WHAT THIS TASK INVOLVES: Nothing may be left out of the listing below but its images; repeat the rest exactly.

DATA FOR THE TASK:
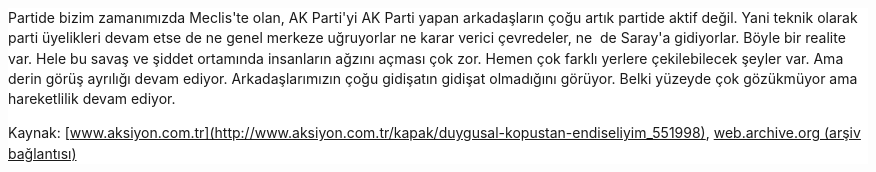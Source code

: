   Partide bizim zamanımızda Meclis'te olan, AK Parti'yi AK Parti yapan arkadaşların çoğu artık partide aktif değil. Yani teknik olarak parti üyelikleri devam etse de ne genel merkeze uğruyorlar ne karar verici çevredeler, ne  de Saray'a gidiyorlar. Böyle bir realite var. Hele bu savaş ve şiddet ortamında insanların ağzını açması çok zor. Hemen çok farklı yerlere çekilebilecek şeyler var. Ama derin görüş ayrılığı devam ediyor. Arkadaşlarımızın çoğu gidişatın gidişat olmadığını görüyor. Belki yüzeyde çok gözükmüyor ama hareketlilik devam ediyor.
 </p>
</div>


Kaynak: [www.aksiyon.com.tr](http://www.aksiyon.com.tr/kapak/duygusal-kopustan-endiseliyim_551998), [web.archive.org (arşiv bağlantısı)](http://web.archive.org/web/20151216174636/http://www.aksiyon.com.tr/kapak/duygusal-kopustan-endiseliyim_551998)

ANSWER SPACE:
Source code

:   Partide bizim zamanımızda Meclis'te olan, AK Parti'yi AK Parti yapan arkadaşların çoğu artık partide aktif değil. Yani teknik olarak parti üyelikleri devam etse de ne genel merkeze uğruyorlar ne karar verici çevredeler, ne  de Saray'a gidiyorlar. Böyle bir realite var. Hele bu savaş ve şiddet ortamında insanların ağzını açması çok zor. Hemen çok farklı yerlere çekilebilecek şeyler var. Ama derin görüş ayrılığı devam ediyor. Arkadaşlarımızın çoğu gidişatın gidişat olmadığını görüyor. Belki yüzeyde çok gözükmüyor ama hareketlilik devam ediyor.
 </p>
</div>


Kaynak: [www.aksiyon.com.tr](http://www.aksiyon.com.tr/kapak/duygusal-kopustan-endiseliyim_551998), [web.archive.org (arşiv bağlantısı)](http://web.archive.org/web/20151216174636/http://www.aksiyon.com.tr/kapak/duygusal-kopustan-endiseliyim_551998)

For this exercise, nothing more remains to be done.